● WHAT IS NEEDED
Images excluded, reproduce each line of the records exactly as it stands.

============

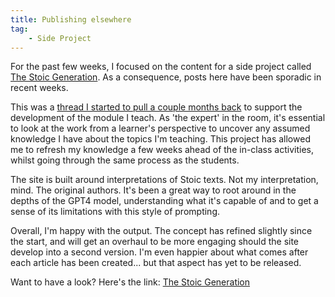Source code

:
 ```yaml
---
title: Publishing elsewhere
tag:
    - Side Project
---
```


For the past few weeks, I focused on the content for a side project called [The Stoic Generation](https://thestoicgeneration.com). As a consequence, posts here have been sporadic in recent weeks.

This was a [thread I started to pull a couple months back](https://tonyedwardspz.co.uk/blog/a-thread-worth-pulling/) to support the development of the module I teach. As 'the expert' in the room, it's essential to look at the work from a learner's perspective to uncover any assumed knowledge I have about the topics I'm teaching. This project has allowed me to refresh my knowledge a few weeks ahead of the in-class  activities, whilst going through the same process as the students.

The site is built around interpretations of Stoic texts. Not my interpretation, mind. The original authors. It's been a great way to root around in the depths of the GPT4 model, understanding what it's capable of and to get a sense of its limitations with this style of prompting.

Overall, I'm happy with the output. The concept has refined slightly since the start, and will get an overhaul to be more engaging should the site develop into a second version. I'm even happier about what comes after each article has been created... but that aspect has yet to be released.

Want to have a look? Here's the link: [The Stoic Generation](https://thestoicgeneration.com)
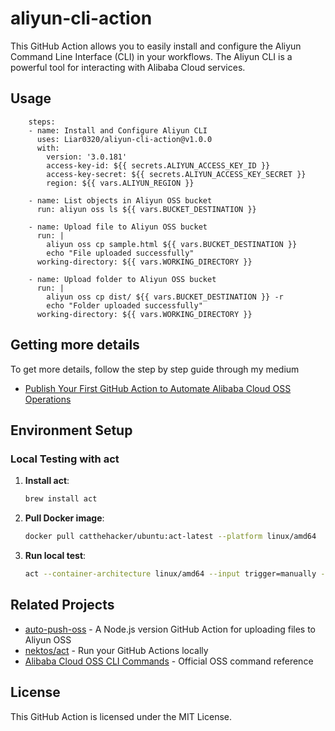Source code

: # aliyun-cli-action

This GitHub Action allows you to easily install and configure the Aliyun Command Line Interface (CLI) in your workflows. The Aliyun CLI is a powerful tool for interacting with Alibaba Cloud services.


## Usage
```
    steps:
    - name: Install and Configure Aliyun CLI
      uses: Liar0320/aliyun-cli-action@v1.0.0
      with:
        version: '3.0.181'
        access-key-id: ${{ secrets.ALIYUN_ACCESS_KEY_ID }}
        access-key-secret: ${{ secrets.ALIYUN_ACCESS_KEY_SECRET }}
        region: ${{ vars.ALIYUN_REGION }}

    - name: List objects in Aliyun OSS bucket
      run: aliyun oss ls ${{ vars.BUCKET_DESTINATION }}

    - name: Upload file to Aliyun OSS bucket
      run: |
        aliyun oss cp sample.html ${{ vars.BUCKET_DESTINATION }}
        echo "File uploaded successfully"
      working-directory: ${{ vars.WORKING_DIRECTORY }}

    - name: Upload folder to Aliyun OSS bucket
      run: |
        aliyun oss cp dist/ ${{ vars.BUCKET_DESTINATION }} -r
        echo "Folder uploaded successfully"
      working-directory: ${{ vars.WORKING_DIRECTORY }}
```

## Getting more details

To get more details, follow the step by step guide through my medium
- [Publish Your First GitHub Action to Automate Alibaba Cloud OSS Operations](https://medium.com/@wadexu007/3337aa5e5d60?source=friends_link&sk=0c86e6344745b34eeb551e601af3bbc7)

## Environment Setup

### Local Testing with act

1. **Install act**:
   ```bash
   brew install act
   ```

2. **Pull Docker image**:
   ```bash
   docker pull catthehacker/ubuntu:act-latest --platform linux/amd64
   ```

3. **Run local test**:
   ```bash
   act --container-architecture linux/amd64 --input trigger=manually --secret-file my.secrets --var-file my.variables -W .github/workflows/test_with_local_actions.yaml
   ```

## Related Projects

- [auto-push-oss](https://github.com/OSpoon/auto-push-oss/tree/main) - A Node.js version GitHub Action for uploading files to Aliyun OSS
- [nektos/act](https://github.com/nektos/act) - Run your GitHub Actions locally
- [Alibaba Cloud OSS CLI Commands](https://www.alibabacloud.com/help/en/oss/developer-reference/common-commands) - Official OSS command reference

## License
This GitHub Action is licensed under the MIT License.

============

● SOLVED PROBLEM
Source code

:
 ```yaml
---
title: Publishing elsewhere
tag:
    - Side Project
---
```


For the past few weeks, I focused on the content for a side project called [The Stoic Generation](https://thestoicgeneration.com). As a consequence, posts here have been sporadic in recent weeks.

This was a [thread I started to pull a couple months back](https://tonyedwardspz.co.uk/blog/a-thread-worth-pulling/) to support the development of the module I teach. As 'the expert' in the room, it's essential to look at the work from a learner's perspective to uncover any assumed knowledge I have about the topics I'm teaching. This project has allowed me to refresh my knowledge a few weeks ahead of the in-class  activities, whilst going through the same process as the students.

The site is built around interpretations of Stoic texts. Not my interpretation, mind. The original authors. It's been a great way to root around in the depths of the GPT4 model, understanding what it's capable of and to get a sense of its limitations with this style of prompting.

Overall, I'm happy with the output. The concept has refined slightly since the start, and will get an overhaul to be more engaging should the site develop into a second version. I'm even happier about what comes after each article has been created... but that aspect has yet to be released.

Want to have a look? Here's the link: [The Stoic Generation](https://thestoicgeneration.com)
Source code

: # aliyun-cli-action

This GitHub Action allows you to easily install and configure the Aliyun Command Line Interface (CLI) in your workflows. The Aliyun CLI is a powerful tool for interacting with Alibaba Cloud services.


## Usage
```
    steps:
    - name: Install and Configure Aliyun CLI
      uses: Liar0320/aliyun-cli-action@v1.0.0
      with:
        version: '3.0.181'
        access-key-id: ${{ secrets.ALIYUN_ACCESS_KEY_ID }}
        access-key-secret: ${{ secrets.ALIYUN_ACCESS_KEY_SECRET }}
        region: ${{ vars.ALIYUN_REGION }}

    - name: List objects in Aliyun OSS bucket
      run: aliyun oss ls ${{ vars.BUCKET_DESTINATION }}

    - name: Upload file to Aliyun OSS bucket
      run: |
        aliyun oss cp sample.html ${{ vars.BUCKET_DESTINATION }}
        echo "File uploaded successfully"
      working-directory: ${{ vars.WORKING_DIRECTORY }}

    - name: Upload folder to Aliyun OSS bucket
      run: |
        aliyun oss cp dist/ ${{ vars.BUCKET_DESTINATION }} -r
        echo "Folder uploaded successfully"
      working-directory: ${{ vars.WORKING_DIRECTORY }}
```

## Getting more details

To get more details, follow the step by step guide through my medium
- [Publish Your First GitHub Action to Automate Alibaba Cloud OSS Operations](https://medium.com/@wadexu007/3337aa5e5d60?source=friends_link&sk=0c86e6344745b34eeb551e601af3bbc7)

## Environment Setup

### Local Testing with act

1. **Install act**:
   ```bash
   brew install act
   ```

2. **Pull Docker image**:
   ```bash
   docker pull catthehacker/ubuntu:act-latest --platform linux/amd64
   ```

3. **Run local test**:
   ```bash
   act --container-architecture linux/amd64 --input trigger=manually --secret-file my.secrets --var-file my.variables -W .github/workflows/test_with_local_actions.yaml
   ```

## Related Projects

- [auto-push-oss](https://github.com/OSpoon/auto-push-oss/tree/main) - A Node.js version GitHub Action for uploading files to Aliyun OSS
- [nektos/act](https://github.com/nektos/act) - Run your GitHub Actions locally
- [Alibaba Cloud OSS CLI Commands](https://www.alibabacloud.com/help/en/oss/developer-reference/common-commands) - Official OSS command reference

## License
This GitHub Action is licensed under the MIT License.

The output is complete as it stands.